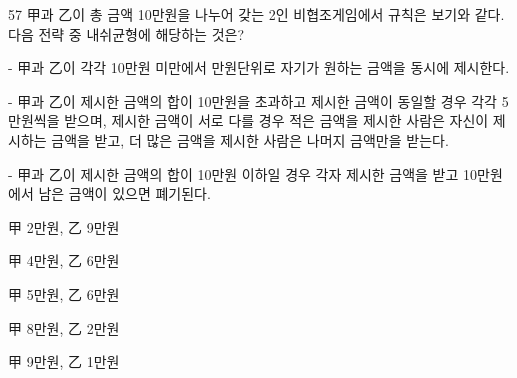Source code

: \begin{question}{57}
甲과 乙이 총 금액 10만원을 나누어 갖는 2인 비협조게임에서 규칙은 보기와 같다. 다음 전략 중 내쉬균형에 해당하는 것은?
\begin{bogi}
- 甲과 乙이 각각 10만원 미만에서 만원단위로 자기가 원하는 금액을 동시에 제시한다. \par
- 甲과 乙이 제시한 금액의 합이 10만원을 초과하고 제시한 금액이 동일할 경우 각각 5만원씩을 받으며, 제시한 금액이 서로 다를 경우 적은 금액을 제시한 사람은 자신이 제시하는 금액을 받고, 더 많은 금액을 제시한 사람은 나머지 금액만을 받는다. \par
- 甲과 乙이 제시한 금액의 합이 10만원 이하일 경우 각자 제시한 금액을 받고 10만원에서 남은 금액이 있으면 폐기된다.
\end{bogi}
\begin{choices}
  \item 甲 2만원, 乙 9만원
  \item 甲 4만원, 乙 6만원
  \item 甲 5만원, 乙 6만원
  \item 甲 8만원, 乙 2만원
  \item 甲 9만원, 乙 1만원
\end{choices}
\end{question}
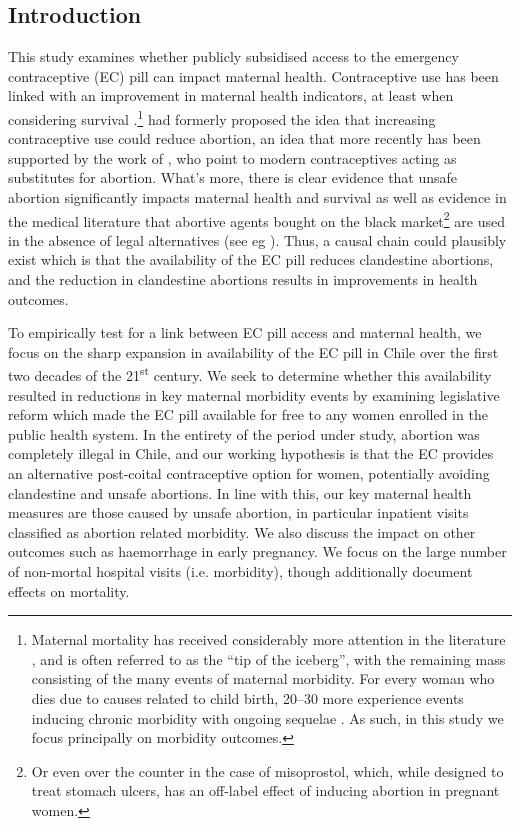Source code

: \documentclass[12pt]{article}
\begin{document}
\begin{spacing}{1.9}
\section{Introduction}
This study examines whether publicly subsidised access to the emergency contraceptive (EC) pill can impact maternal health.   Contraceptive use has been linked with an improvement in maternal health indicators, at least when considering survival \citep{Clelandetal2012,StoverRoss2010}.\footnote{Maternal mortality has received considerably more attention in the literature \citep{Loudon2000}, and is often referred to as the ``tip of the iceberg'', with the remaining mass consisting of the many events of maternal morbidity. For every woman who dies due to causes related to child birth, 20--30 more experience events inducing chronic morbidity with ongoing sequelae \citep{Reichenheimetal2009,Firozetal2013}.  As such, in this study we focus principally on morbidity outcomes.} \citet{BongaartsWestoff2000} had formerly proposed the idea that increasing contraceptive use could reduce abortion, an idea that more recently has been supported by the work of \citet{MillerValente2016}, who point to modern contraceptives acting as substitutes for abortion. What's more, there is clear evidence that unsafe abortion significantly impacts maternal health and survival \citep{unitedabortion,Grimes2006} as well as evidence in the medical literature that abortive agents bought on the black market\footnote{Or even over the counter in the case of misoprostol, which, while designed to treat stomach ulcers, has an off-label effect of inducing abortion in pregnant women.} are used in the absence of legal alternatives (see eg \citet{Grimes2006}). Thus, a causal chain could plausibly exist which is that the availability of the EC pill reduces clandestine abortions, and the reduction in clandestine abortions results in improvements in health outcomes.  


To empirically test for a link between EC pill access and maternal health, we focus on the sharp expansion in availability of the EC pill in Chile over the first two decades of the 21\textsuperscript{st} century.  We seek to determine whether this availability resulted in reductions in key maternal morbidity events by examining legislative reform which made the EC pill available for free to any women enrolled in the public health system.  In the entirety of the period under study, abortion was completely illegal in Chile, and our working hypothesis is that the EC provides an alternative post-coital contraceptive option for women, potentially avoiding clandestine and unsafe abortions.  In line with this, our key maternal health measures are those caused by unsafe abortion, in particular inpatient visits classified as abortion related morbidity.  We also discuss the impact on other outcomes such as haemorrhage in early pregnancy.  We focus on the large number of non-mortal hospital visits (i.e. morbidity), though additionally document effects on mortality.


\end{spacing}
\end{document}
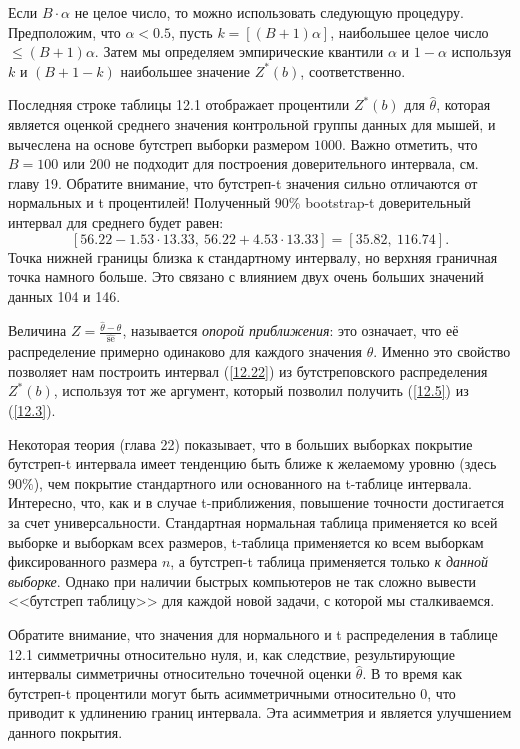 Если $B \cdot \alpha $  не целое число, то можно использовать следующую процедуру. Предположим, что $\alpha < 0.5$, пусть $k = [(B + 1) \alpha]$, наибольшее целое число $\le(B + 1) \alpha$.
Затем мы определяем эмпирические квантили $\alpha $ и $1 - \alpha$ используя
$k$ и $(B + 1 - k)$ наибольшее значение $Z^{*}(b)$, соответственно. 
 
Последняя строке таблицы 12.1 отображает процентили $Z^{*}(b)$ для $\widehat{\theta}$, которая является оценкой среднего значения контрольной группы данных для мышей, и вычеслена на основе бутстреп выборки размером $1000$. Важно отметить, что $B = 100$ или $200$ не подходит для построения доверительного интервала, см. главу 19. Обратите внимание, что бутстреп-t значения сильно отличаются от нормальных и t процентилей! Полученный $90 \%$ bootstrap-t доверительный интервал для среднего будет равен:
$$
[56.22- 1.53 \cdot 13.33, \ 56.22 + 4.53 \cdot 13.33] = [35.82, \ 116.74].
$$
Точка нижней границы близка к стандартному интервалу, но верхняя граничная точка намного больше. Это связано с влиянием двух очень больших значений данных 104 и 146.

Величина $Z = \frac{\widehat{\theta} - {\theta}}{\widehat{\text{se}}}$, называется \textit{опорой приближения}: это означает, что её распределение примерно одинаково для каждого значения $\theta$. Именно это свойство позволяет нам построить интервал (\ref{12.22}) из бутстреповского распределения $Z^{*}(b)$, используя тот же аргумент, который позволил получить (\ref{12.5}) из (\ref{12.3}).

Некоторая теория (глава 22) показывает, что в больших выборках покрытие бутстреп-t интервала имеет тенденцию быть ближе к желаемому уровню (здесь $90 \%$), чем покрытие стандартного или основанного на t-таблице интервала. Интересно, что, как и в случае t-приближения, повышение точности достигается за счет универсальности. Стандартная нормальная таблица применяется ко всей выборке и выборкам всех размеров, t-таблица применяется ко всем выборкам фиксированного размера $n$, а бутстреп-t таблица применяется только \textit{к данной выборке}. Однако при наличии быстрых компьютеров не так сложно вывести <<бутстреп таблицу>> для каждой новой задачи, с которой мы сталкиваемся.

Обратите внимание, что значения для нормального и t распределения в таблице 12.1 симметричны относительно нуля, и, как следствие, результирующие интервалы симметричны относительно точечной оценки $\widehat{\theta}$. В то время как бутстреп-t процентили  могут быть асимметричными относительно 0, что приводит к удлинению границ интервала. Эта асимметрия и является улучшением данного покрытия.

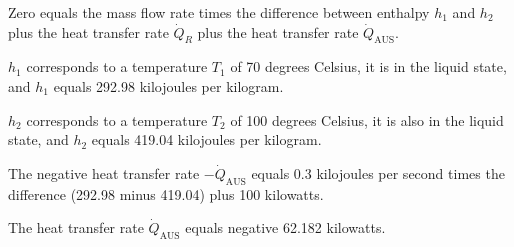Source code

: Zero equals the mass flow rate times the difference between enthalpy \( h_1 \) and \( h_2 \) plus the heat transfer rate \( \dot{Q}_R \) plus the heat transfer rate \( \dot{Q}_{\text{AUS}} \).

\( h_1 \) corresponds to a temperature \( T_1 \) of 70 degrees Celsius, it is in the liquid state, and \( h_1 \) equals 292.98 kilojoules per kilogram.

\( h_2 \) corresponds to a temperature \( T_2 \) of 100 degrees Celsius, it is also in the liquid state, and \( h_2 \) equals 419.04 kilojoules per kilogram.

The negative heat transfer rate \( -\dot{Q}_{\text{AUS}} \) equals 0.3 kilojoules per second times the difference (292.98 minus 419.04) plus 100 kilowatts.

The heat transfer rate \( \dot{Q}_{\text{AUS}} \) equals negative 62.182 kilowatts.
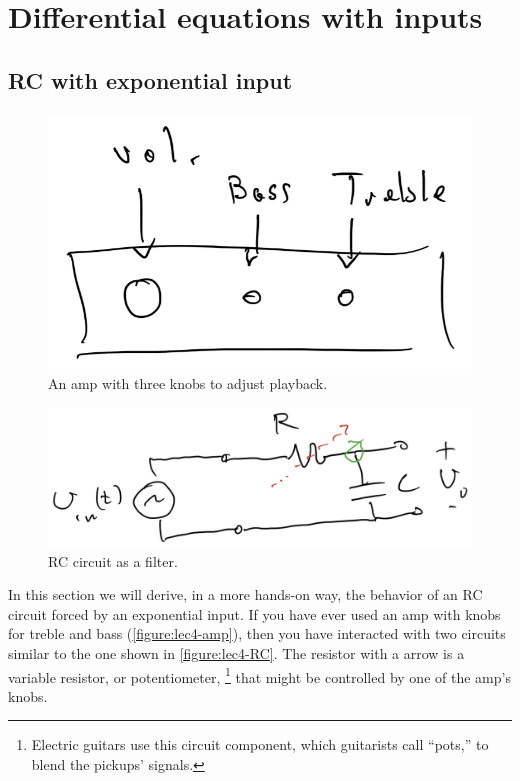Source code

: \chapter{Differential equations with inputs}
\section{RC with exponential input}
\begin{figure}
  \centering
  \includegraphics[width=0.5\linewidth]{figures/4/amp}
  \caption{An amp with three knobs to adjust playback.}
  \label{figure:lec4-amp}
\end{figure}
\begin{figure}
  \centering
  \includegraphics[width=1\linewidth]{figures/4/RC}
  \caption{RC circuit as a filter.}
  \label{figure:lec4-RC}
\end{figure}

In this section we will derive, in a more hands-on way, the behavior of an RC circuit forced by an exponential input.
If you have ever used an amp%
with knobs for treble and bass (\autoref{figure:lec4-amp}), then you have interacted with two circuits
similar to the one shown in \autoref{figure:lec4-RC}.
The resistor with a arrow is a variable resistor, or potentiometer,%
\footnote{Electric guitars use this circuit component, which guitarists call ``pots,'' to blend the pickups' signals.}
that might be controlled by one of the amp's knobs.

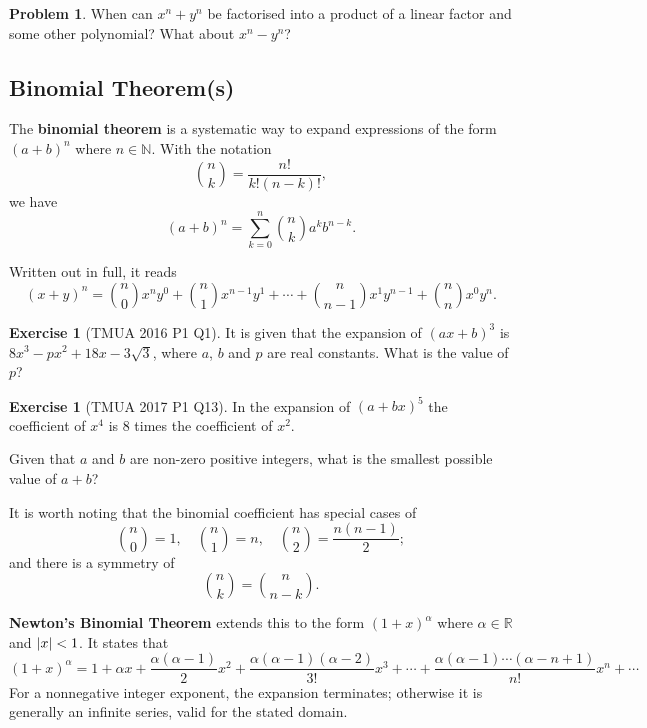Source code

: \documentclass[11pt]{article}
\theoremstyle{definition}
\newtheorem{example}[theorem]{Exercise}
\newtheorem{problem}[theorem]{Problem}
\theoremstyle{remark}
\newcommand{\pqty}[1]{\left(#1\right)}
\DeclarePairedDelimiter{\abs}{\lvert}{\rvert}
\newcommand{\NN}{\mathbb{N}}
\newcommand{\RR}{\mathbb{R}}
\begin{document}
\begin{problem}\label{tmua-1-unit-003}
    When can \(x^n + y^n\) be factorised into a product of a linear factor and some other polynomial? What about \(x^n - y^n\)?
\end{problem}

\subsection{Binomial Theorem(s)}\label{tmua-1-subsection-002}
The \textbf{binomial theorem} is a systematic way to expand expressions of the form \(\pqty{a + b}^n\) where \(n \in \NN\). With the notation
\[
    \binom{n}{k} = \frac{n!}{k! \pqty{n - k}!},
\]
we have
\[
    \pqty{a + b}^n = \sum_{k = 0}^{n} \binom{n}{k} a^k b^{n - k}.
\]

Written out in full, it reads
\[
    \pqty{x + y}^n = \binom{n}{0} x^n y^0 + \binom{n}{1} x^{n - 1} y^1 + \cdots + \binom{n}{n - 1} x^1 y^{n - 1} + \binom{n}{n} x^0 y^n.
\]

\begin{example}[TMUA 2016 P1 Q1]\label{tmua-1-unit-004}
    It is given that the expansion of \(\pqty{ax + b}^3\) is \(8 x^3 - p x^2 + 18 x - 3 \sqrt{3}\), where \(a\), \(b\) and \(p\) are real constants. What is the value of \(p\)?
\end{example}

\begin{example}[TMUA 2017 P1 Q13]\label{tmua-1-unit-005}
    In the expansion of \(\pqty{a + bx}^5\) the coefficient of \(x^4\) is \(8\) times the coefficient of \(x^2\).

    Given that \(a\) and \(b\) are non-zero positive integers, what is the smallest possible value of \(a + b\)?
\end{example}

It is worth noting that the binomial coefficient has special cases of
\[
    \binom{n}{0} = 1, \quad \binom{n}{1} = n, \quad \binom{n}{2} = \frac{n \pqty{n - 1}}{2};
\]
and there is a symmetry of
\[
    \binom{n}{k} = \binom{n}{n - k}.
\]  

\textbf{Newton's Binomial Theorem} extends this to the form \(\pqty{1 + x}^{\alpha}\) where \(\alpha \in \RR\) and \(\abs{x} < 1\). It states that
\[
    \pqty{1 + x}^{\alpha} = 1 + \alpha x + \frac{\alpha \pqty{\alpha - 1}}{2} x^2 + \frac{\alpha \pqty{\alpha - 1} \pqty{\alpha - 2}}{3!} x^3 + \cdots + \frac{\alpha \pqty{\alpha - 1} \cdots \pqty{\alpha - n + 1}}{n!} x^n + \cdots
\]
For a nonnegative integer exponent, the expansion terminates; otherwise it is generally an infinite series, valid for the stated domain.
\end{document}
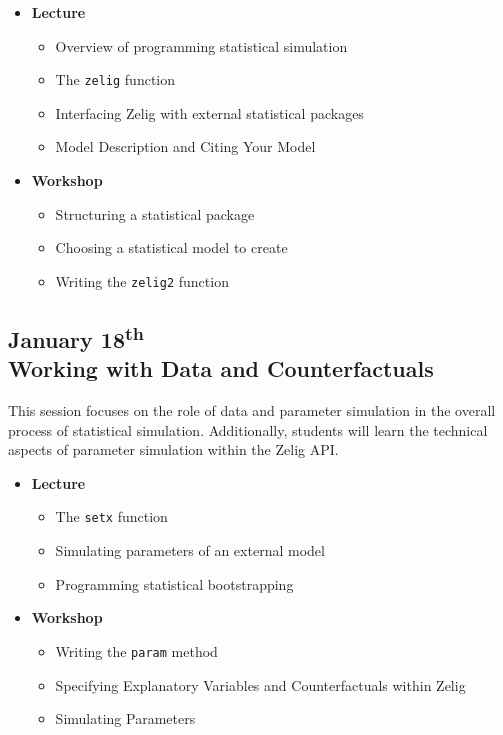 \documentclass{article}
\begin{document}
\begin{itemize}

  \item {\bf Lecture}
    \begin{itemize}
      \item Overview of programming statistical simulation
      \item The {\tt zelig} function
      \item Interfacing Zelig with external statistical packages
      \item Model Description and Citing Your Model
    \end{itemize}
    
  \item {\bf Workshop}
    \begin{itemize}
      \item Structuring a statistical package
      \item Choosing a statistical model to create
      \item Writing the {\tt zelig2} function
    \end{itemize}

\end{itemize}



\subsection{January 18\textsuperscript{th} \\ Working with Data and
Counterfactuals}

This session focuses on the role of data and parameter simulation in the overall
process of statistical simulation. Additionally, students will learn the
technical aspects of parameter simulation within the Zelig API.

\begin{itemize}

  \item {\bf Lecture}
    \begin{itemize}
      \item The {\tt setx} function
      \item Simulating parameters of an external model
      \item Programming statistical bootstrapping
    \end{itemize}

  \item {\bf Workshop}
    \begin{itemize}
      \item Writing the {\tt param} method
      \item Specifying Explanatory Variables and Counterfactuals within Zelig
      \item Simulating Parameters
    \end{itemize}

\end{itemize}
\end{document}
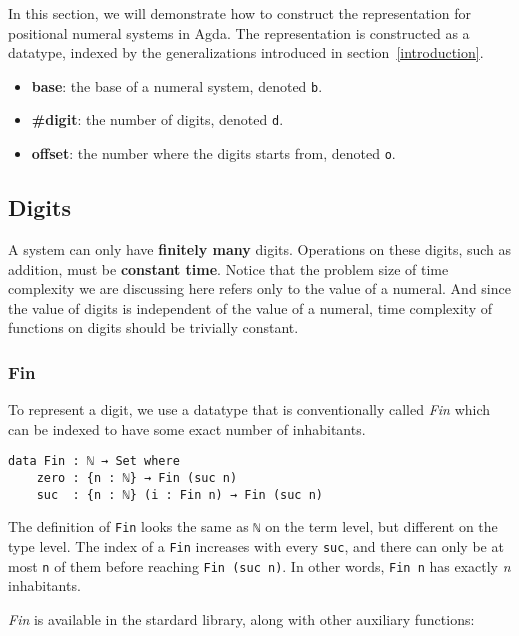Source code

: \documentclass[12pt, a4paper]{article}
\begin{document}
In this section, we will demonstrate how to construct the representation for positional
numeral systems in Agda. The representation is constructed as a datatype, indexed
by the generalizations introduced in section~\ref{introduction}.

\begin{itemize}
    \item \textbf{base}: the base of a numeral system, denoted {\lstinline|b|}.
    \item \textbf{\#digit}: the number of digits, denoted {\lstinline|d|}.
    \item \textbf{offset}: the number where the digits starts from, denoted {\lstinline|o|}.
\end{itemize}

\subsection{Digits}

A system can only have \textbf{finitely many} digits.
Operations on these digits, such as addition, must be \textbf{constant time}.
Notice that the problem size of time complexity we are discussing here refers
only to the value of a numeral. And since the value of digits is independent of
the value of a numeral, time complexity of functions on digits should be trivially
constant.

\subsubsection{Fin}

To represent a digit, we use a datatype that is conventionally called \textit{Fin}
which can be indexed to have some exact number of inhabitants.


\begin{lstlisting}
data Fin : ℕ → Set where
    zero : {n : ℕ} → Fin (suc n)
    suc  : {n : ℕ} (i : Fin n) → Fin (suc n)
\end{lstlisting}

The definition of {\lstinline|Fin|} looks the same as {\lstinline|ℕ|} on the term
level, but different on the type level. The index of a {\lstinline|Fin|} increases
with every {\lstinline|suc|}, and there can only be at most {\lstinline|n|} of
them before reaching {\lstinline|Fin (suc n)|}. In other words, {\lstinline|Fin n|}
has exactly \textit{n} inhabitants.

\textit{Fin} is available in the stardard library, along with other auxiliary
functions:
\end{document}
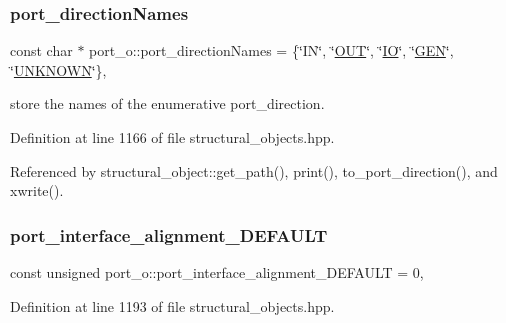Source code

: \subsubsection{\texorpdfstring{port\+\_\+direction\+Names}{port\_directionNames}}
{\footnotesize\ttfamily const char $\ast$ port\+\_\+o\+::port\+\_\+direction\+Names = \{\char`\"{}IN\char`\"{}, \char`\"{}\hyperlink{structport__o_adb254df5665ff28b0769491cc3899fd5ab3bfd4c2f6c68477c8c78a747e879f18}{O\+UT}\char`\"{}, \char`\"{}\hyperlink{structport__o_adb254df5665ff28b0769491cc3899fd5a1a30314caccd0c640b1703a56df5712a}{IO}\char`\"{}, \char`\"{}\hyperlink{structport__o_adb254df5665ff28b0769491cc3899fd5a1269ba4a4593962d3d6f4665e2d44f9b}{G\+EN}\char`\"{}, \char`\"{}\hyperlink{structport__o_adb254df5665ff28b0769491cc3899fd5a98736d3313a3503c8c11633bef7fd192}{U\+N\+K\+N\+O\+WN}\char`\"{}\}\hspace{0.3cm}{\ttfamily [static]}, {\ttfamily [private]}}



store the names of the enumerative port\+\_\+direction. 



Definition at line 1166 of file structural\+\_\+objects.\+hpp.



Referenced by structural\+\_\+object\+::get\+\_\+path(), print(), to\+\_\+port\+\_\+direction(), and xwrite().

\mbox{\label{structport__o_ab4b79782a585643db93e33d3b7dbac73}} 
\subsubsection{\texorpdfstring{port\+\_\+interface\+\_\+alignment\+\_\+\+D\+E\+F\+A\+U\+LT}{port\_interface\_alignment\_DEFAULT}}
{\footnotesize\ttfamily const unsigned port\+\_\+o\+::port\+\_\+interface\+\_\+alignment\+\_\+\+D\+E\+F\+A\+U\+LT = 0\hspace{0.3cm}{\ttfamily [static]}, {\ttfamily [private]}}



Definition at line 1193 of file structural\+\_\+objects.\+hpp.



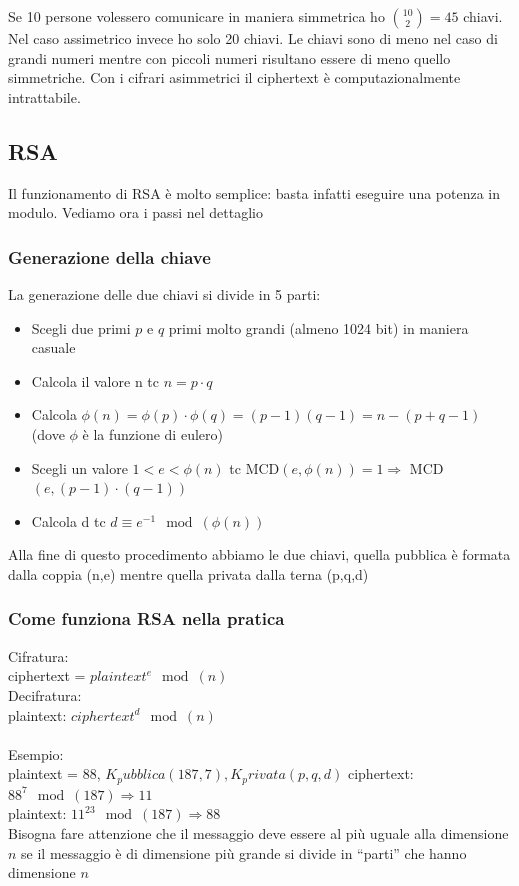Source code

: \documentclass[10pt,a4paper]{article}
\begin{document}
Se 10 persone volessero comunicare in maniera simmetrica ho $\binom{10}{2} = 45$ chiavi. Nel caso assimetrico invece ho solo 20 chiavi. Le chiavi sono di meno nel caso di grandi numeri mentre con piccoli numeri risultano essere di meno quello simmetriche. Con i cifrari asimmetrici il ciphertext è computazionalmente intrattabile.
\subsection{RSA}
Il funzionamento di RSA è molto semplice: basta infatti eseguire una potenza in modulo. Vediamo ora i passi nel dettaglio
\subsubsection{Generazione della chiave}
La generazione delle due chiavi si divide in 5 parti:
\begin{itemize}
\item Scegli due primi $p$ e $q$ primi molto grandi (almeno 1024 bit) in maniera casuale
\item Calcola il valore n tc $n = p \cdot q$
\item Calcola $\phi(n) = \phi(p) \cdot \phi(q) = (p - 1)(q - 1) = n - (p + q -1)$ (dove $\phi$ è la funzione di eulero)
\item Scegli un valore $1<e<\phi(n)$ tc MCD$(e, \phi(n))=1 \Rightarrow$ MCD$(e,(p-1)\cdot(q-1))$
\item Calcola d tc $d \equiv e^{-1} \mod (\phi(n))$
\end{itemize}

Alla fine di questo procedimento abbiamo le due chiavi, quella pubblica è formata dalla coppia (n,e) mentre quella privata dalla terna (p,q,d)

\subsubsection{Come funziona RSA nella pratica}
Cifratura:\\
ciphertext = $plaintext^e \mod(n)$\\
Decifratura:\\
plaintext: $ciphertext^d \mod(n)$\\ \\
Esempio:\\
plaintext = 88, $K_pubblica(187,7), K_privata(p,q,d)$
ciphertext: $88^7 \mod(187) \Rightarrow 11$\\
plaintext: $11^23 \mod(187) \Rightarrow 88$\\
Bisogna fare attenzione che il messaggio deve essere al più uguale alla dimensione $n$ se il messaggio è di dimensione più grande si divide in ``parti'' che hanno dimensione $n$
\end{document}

* * * *

_DIRECTIONS FOR THIS TASK_: Return every line above that contains the word "divide".

_RESULT FOR THIS EXERCISE_:
La generazione delle due chiavi si divide in 5 parti:
Bisogna fare attenzione che il messaggio deve essere al più uguale alla dimensione $n$ se il messaggio è di dimensione più grande si divide in ``parti'' che hanno dimensione $n$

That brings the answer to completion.